However, because of this, I cannot assume that (the same) consciousness is what is reborn (or there is no rebirth).

Are you taking your bolded remark, as a proof that Buddha might have implied that there is no other world?

That would be quite misleading, as usual.

First read MA 16.
Second, know what Buddha calls “right view”.
Third know what the “other world” and “away the supreme” (paroparāni) exactly means.

What Buddha means here, is exactly what Pascal meant when he talked about taking the bet that God exists in Christianity. “Pascal’s bet” goes that way:
What do you have to lose believing in God, and applying his ten commandments ?
Take the bet that he exists.
If he does you win to be on his side.
If you lose, you will have lived a proper life.

I suppose this is what Buddha somewhat meant in the kalama sutta.
Let’s not forget what right view is !

What is right view?
This view, namely:
"there is [efficcacy] in giving, there is [efficacy] in offerings - there are wholesome and evil deeds, there is a result of wholesome and evil deeds - there are this world and another world - there is [obligation towards one’s] father or mother - in the world there are worthy men who have reached a wholesome attainment, who are well gone and have progressed well, who by their own knowledge and experience abide in having themselves realized this world and the other world’.
This is reckoned right view.
MN 117 / MA 189


I think you have a very poor knowledge of the Indian religious philosophy at large; and also quite a tendency to apply your own creed to the early Buddhist dogma, by quoting equivocal extracts from the suttas.

Are you quite sure that ātman’s etymology doesn’t have something to do with breath?

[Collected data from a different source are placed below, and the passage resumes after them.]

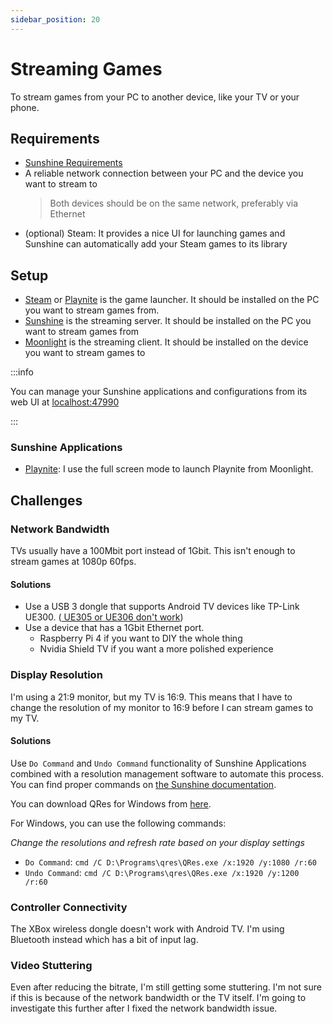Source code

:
 ```yaml
---
sidebar_position: 20
---
```


# Streaming Games

To stream games from your PC to another device, like your TV or your phone.

## Requirements

- [Sunshine Requirements](https://docs.lizardbyte.dev/projects/sunshine/en/latest/about/overview.html#system-requirements)
- A reliable network connection between your PC and the device you want to stream to
  > Both devices should be on the same network, preferably via Ethernet
- (optional) Steam: It provides a nice UI for launching games and Sunshine can automatically add your Steam games to its library

## Setup

- [Steam](https://store.steampowered.com/about/) or [Playnite](https://playnite.link/) is the game launcher. It should be installed on the PC you want to stream games from.
- [Sunshine](https://docs.lizardbyte.dev/projects/sunshine/en/latest/about/installation.html) is the streaming server. It should be installed on the PC you want to stream games from
- [Moonlight](https://moonlight-stream.org/) is the streaming client. It should be installed on the device you want to stream games to

:::info

You can manage your Sunshine applications and configurations from its web UI at [localhost:47990](https://localhost:47990/)

:::

### Sunshine Applications

- [Playnite](https://playnite.link/): I use the full screen mode to launch Playnite from Moonlight.

## Challenges

### Network Bandwidth

TVs usually have a 100Mbit port instead of 1Gbit. This isn't enough to stream games at 1080p 60fps.

#### Solutions

- Use a USB 3 dongle that supports Android TV devices like TP-Link UE300. ([<Icon icon="fa-brands fa-reddit" size="lg" /> UE305 or UE306 don't work](https://www.reddit.com/r/bravia/comments/qdrgjl/usb_ethernet/))
- Use a device that has a 1Gbit Ethernet port.
  - Raspberry Pi 4 if you want to DIY the whole thing
  - Nvidia Shield TV if you want a more polished experience

### Display Resolution

I'm using a 21:9 monitor, but my TV is 16:9. This means that I have to change the resolution of my monitor to 16:9 before I can stream games to my TV.

#### Solutions

Use `Do Command` and `Undo Command` functionality of Sunshine Applications combined with a resolution management software to automate this process. You can find proper commands on [the Sunshine documentation](https://docs.lizardbyte.dev/projects/sunshine/en/latest/about/guides/app_examples.html#changing-resolution-and-refresh-rate).

You can download QRes for Windows from [here](https://www.majorgeeks.com/files/details/qres.html).

For Windows, you can use the following commands:

*Change the resolutions and refresh rate based on your display settings*

- `Do Command`: `cmd /C D:\Programs\qres\QRes.exe /x:1920 /y:1080 /r:60`
- `Undo Command`: `cmd /C D:\Programs\qres\QRes.exe /x:1920 /y:1200 /r:60`

### Controller Connectivity

The XBox wireless dongle doesn't work with Android TV. I'm using Bluetooth instead which has a bit of input lag.

### Video Stuttering

Even after reducing the bitrate, I'm still getting some stuttering. I'm not sure if this is because of the network bandwidth or the TV itself. I'm going to investigate this further after I fixed the network bandwidth issue.
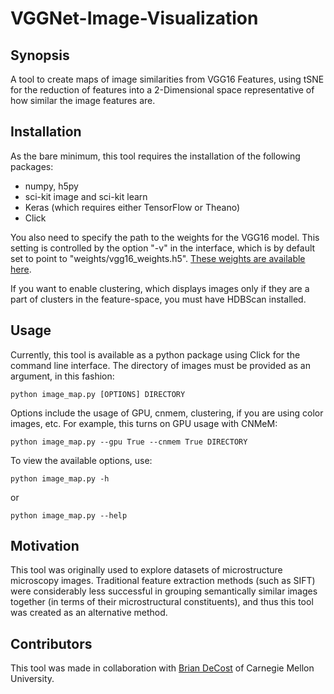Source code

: # VGGNet-Image-Visualization

## Synopsis

A tool to create maps of image similarities from VGG16 Features, using tSNE for the reduction of features into a 2-Dimensional space representative of how similar the image features are.

## Installation

As the bare minimum, this tool requires the installation of the following packages:
- numpy, h5py
- sci-kit image and sci-kit learn
- Keras (which requires either TensorFlow or Theano)
- Click

You also need to specify the path to the weights for the VGG16 model. This setting is controlled by the option "-v" in the interface, which is by default set to point to "weights/vgg16_weights.h5". [These weights are available here](https://drive.google.com/a/andrew.cmu.edu/file/d/0Bz7KyqmuGsilT0J5dmRCM0ROVHc).

If you want to enable clustering, which displays images only if they are a part of clusters in the feature-space, you must have HDBScan installed.

## Usage

Currently, this tool is available as a python package using Click for the command line interface. The directory of images must be provided as an argument, in this fashion:
```
python image_map.py [OPTIONS] DIRECTORY
```
Options include the usage of GPU, cnmem, clustering, if you are using color images, etc. For example, this turns on GPU usage with CNMeM:
```
python image_map.py --gpu True --cnmem True DIRECTORY
```
To view the available options, use:
```
python image_map.py -h
```
or
```
python image_map.py --help
```

## Motivation

This tool was originally used to explore datasets of microstructure microscopy images. Traditional feature extraction methods (such as SIFT) were considerably less successful in grouping semantically similar images together (in terms of their microstructural constituents), and thus this tool was created as an alternative method.

## Contributors

This tool was made in collaboration with [Brian DeCost](https://github.com/bdecost) of Carnegie Mellon University.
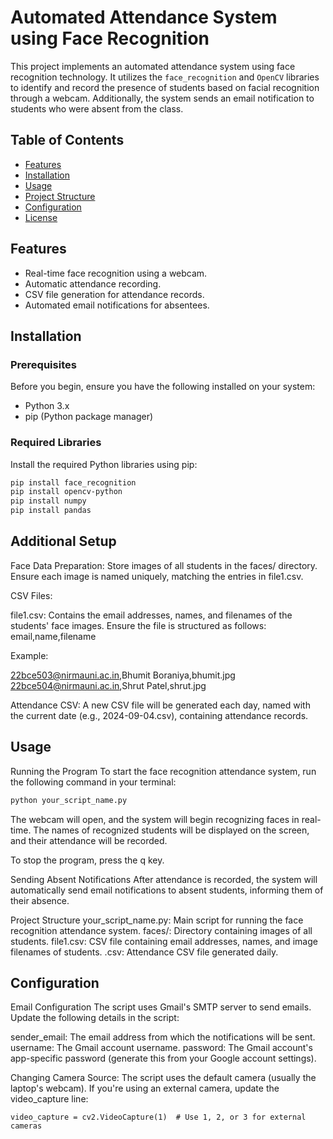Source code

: # Automated Attendance System using Face Recognition

This project implements an automated attendance system using face recognition technology. It utilizes the `face_recognition` and `OpenCV` libraries to identify and record the presence of students based on facial recognition through a webcam. Additionally, the system sends an email notification to students who were absent from the class.

## Table of Contents
- [Features](#features)
- [Installation](#installation)
- [Usage](#usage)
- [Project Structure](#project-structure)
- [Configuration](#configuration)
- [License](#license)

## Features
- Real-time face recognition using a webcam.
- Automatic attendance recording.
- CSV file generation for attendance records.
- Automated email notifications for absentees.
  
## Installation

### Prerequisites
Before you begin, ensure you have the following installed on your system:
- Python 3.x
- pip (Python package manager)

### Required Libraries
Install the required Python libraries using pip:

```bash
pip install face_recognition
pip install opencv-python
pip install numpy
pip install pandas
```

## Additional Setup
Face Data Preparation: Store images of all students in the faces/ directory. Ensure each image is named uniquely, matching the entries in file1.csv.

CSV Files:

file1.csv: Contains the email addresses, names, and filenames of the students' face images. Ensure the file is structured as follows:
email,name,filename

Example:

22bce503@nirmauni.ac.in,Bhumit Boraniya,bhumit.jpg
22bce504@nirmauni.ac.in,Shrut Patel,shrut.jpg

Attendance CSV: A new CSV file will be generated each day, named with the current date (e.g., 2024-09-04.csv), containing attendance records.


## Usage
Running the Program
To start the face recognition attendance system, run the following command in your terminal:

```bash
python your_script_name.py
```
The webcam will open, and the system will begin recognizing faces in real-time. The names of recognized students will be displayed on the screen, and their attendance will be recorded.

To stop the program, press the q key.

Sending Absent Notifications
After attendance is recorded, the system will automatically send email notifications to absent students, informing them of their absence.

Project Structure
your_script_name.py: Main script for running the face recognition attendance system.
faces/: Directory containing images of all students.
file1.csv: CSV file containing email addresses, names, and image filenames of students.
<date>.csv: Attendance CSV file generated daily.

## Configuration
Email Configuration
The script uses Gmail's SMTP server to send emails. Update the following details in the script:

sender_email: The email address from which the notifications will be sent.
username: The Gmail account username.
password: The Gmail account's app-specific password (generate this from your Google account settings).

Changing Camera Source:
The script uses the default camera (usually the laptop's webcam). If you're using an external camera, update the video_capture line:

```
video_capture = cv2.VideoCapture(1)  # Use 1, 2, or 3 for external cameras
```
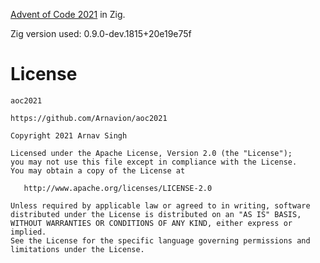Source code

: [Advent of Code 2021](https://adventofcode.com/2021) in Zig.

Zig version used: 0.9.0-dev.1815+20e19e75f


# License

```
aoc2021

https://github.com/Arnavion/aoc2021

Copyright 2021 Arnav Singh

Licensed under the Apache License, Version 2.0 (the "License");
you may not use this file except in compliance with the License.
You may obtain a copy of the License at

   http://www.apache.org/licenses/LICENSE-2.0

Unless required by applicable law or agreed to in writing, software
distributed under the License is distributed on an "AS IS" BASIS,
WITHOUT WARRANTIES OR CONDITIONS OF ANY KIND, either express or implied.
See the License for the specific language governing permissions and
limitations under the License.
```
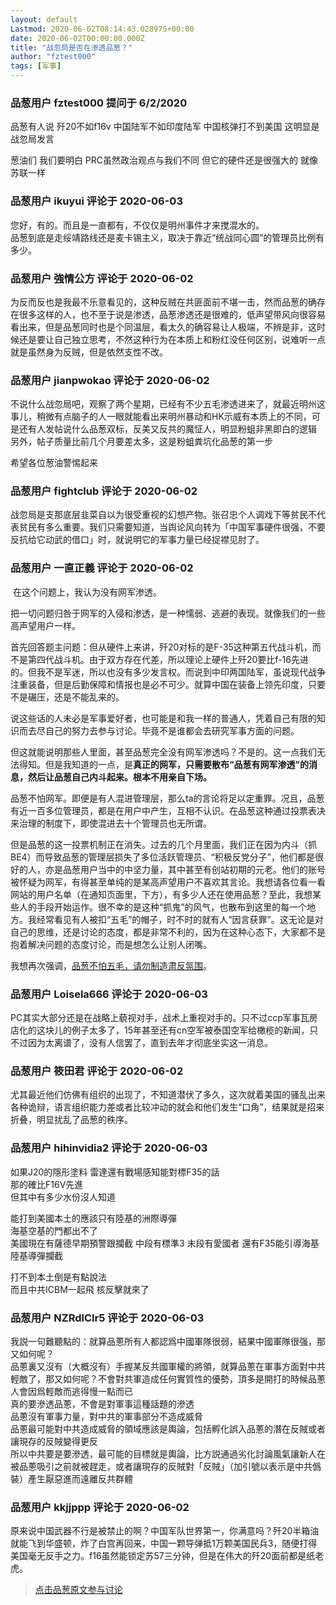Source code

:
 ```yaml
---
layout: default
Lastmod: 2020-06-02T08:14:43.028975+00:00
date: 2020-06-02T00:00:00.000Z
title: "战忽局是否在渗透品葱？"
author: "fztest000"
tags: [军事]
---
```



### 品葱用户 **fztest000** 提问于 6/2/2020
    
品葱有人说 歼20不如f16v 中国陆军不如印度陆军 中国核弹打不到美国 这明显是战忽局发言  
  
葱油们 我们要明白 PRC虽然政治观点与我们不同 但它的硬件还是很强大的 就像苏联一样
    
                

### 品葱用户 **ikuyui** 评论于 2020-06-03
        
您好，有的。而且是一直都有，不仅仅是明州事件才来搅混水的。  
品葱到底是走绥靖路线还是麦卡锡主义，取决于靠近“统战同心圆”的管理员比例有多少。
        
                

### 品葱用户 **強情公方** 评论于 2020-06-02
        
为反而反也是我最不乐意看见的，这种反贼在共匪面前不堪一击，然而品葱的确存在很多这样的人，也不至于说是渗透，品葱渗透还是很难的，低声望带风向很容易看出来，但是品葱同时也是个同温层，看太久的确容易让人极端，不辨是非，这时候还是要让自己独立思考，不然这种行为在本质上和粉红没任何区别，说难听一点就是虽然身为反贼，但是依然支性不改。
        
                

### 品葱用户 **jianpwokao** 评论于 2020-06-02
        
不说什么战忽局吧，观察了两个星期，已经有不少五毛渗透进来了，就最近明州这事儿，稍微有点脑子的人一眼就能看出来明州暴动和HK示威有本质上的不同，可是还有人发帖说什么品葱双标，反美又反共的魔怔人，明显粉蛆非黑即白的逻辑  
另外，帖子质量比前几个月要差太多，这是粉蛆粪坑化品葱的第一步  
  
希望各位葱油警惕起来
        
                

### 品葱用户 **fightclub** 评论于 2020-06-02
        
战忽局是支那底层韭菜自以为很受重视的幻想产物。张召忠个人调戏下等贫民不代表贫民有多么重要。我们只需要知道，当舆论风向转为「中国军事硬件很强，不要反抗给它动武的借口」时，就说明它的军事力量已经捉襟见肘了。
        
                

### 品葱用户 **一直正義** 评论于 2020-06-02
        
 在这个问题上，我认为没有网军渗透。  
  
把一切问题归咎于网军的入侵和渗透，是一种懦弱、逃避的表现。就像我们的一些高声望用户一样。  
  
首先回答题主问题：但从硬件上来讲，歼20对标的是F-35这种第五代战斗机，而不是第四代战斗机。由于双方存在代差，所以理论上硬件上歼20要比f-16先进的。但我不是军迷，所以也没有多少发言权。而说到中印两国陆军，虽说现代战争注重装备，但是后勤保障和情报也是必不可少。就算中国在装备上领先印度，只要不是碾压，还是不能乱来的。  
  
说这些话的人未必是军事爱好者，也可能是和我一样的普通人，凭着自己有限的知识而去尽自己的努力去参与讨论。毕竟不是谁都会去研究军事方面的问题。  
  
但这就能说明那些人里面，甚至品葱完全没有网军渗透吗？不是的。这一点我们无法得知。但是我知道的一点，是**真正的网军，只需要散布“品葱有网军渗透”的消息，然后让品葱自己内斗起来。根本不用亲自下场。**  
  
品葱不怕网军。即便是有人混进管理层，那么ta的言论将足以定重罪。况且，品葱有近一百多位管理员，都是在用户中产生，互相不认识。在品葱这种通过投票表决来治理的制度下，即使混进去十个管理员也无所谓。  
  
但是品葱的这一投票机制正在消失。过去的几个月里面，我们正在因为内斗（抓BE4）而导致品葱的管理层损失了多位活跃管理员、“积极反党分子”，他们都是很好的人，亦是品葱用户当中的中坚力量，其中甚至有创站初期的元老。他们的账号被怀疑为网军，有得甚至单纯的是某高声望用户不喜欢其言论。我想请各位看一看网站的用户名单（在通知页面里，下方），有多少人还在使用品葱？至此，我想某些人的手段开始运作。很不幸的是这种“抓鬼”的风气，也散布到这里的每一个地方。我经常看见有人被扣“五毛”的帽子，时不时的就有人“因言获罪”。这无论是对自己的思维，还是讨论的态度，都是非常不利的，因为在这种心态下，大家都不是抱着解决问题的态度讨论，而是想怎么让别人闭嘴。  
  
我想再次强调，[品葱不怕五毛，请勿制造肃反氛围](https://pincong.rocks/article/13195 "https://pincong.rocks/article/13195")。
        
                

### 品葱用户 **Loisela666** 评论于 2020-06-03
        
PC其实大部分还是在战略上藐视对手，战术上重视对手的。只不过ccp军事瓦房店化的这块儿的例子太多了，15年甚至还有cn空军被泰国空军给橄榄的新闻，只不过因为太离谱了，没有人信罢了，直到去年才彻底坐实这一消息。
        
                

### 品葱用户 **筱田君** 评论于 2020-06-02
        
尤其最近他们仿佛有组织的出现了，不知道潜伏了多久，这次就着美国的骚乱出来各种诡辩，语言组织能力差或者比较冲动的就会和他们发生“口角”，结果就是招来折叠，明显扰乱了品葱的秩序。
        
                

### 品葱用户 **hihinvidia2** 评论于 2020-06-03
        
如果J20的隱形塗料 雷達還有戰場感知能對標F35的話  
那的確比F16V先進  
但其中有多少水份沒人知道  
  
能打到美國本土的應該只有陸基的洲際導彈  
海基空基的門都出不了  
美國現在有薩德早期預警跟攔截 中段有標準3 末段有愛國者 還有F35能引導海基陸基導彈攔截  
  
打不到本土倒是有點說法   
而且中共ICBM一起飛 核反擊就來了
        
                

### 品葱用户 **NZRdlClr5** 评论于 2020-06-03
        
我説一句難聽點的：就算品蔥所有人都認爲中國軍隊很弱，結果中國軍隊很强，那又如何呢？  
品蔥裏又沒有（大概沒有）手握某反共國軍權的將領，就算品蔥在軍事方面對中共輕敵了，那又如何呢？不會對共軍造成任何實質性的優勢，頂多是開打的時候品蔥人會因爲輕敵而逃得慢一點而已  
真的要滲透品蔥，不會是對軍事這種話題的滲透  
品蔥沒有軍事力量，對中共的軍事部分不造成威脅  
品蔥最可能對中共造成威脅的領域應該是輿論，包括孵化誤入品蔥的潛在反賊或者讓現存的反賊變得更反  
所以中共要是要滲透，最可能的目標就是輿論，比方説通過劣化討論風氣讓新人在被品蔥吸引之前就被趕走，或者讓現存的反賊對「反賊」（加引號以表示是中共僞裝）產生厭惡進而遠離反共群體
        
                

### 品葱用户 **kkjjppp** 评论于 2020-06-02
        
原来说中国武器不行是被禁止的啊？中国军队世界第一，你满意吗？歼20半箱油就能飞到华盛顿，炸了白宫再回来，中国一颗导弹抵1万颗美国民兵3，随便打得美国毫无反手之力。f16虽然能锁定苏57三分钟，但是在伟大的歼20面前都是纸老虎。
        
                





> [点击品葱原文参与讨论](https://pincong.rocks/question/26598)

Coming from the PIE root *etmen.

And what would be the PIE roots for:
बृह् bṛh - √ मन् man and
ध dha (or √ dhā) - √ मन् man [धर्मन् dharmán]
?

To prove the absence of something which was there moments ago isn’t hard. To watch the aggregates arising and passing away incessantly and then watch it not arising at all, is clear cut.

At certain levels of samatha it is possible to project all kinds of assumptions onto the void. I can understand this as well. However when all assumption are broken down in vipassana, down into aggregates, and that also fades into nirodha, there isn’t even consciousness to make assumptions. Nibbana and supernibbana, are all conceptual proliferations, after that.

with metta

No I meant he understood that the listener might not readily agree that there is rebirth, as it isn’t easy to see. So he said ‘even if you don’t believe it, you will still benefit from the practice’. In essence it is the ‘safe bet’ ‘Pascal’s wager’ etc.

with metta

I would not know what to say, other than that those are not roots as I have been educated to identify them. I only have a BA though. The root of the word “establishment” is “establish” not “establish” and “ment” with “ment” as a different root.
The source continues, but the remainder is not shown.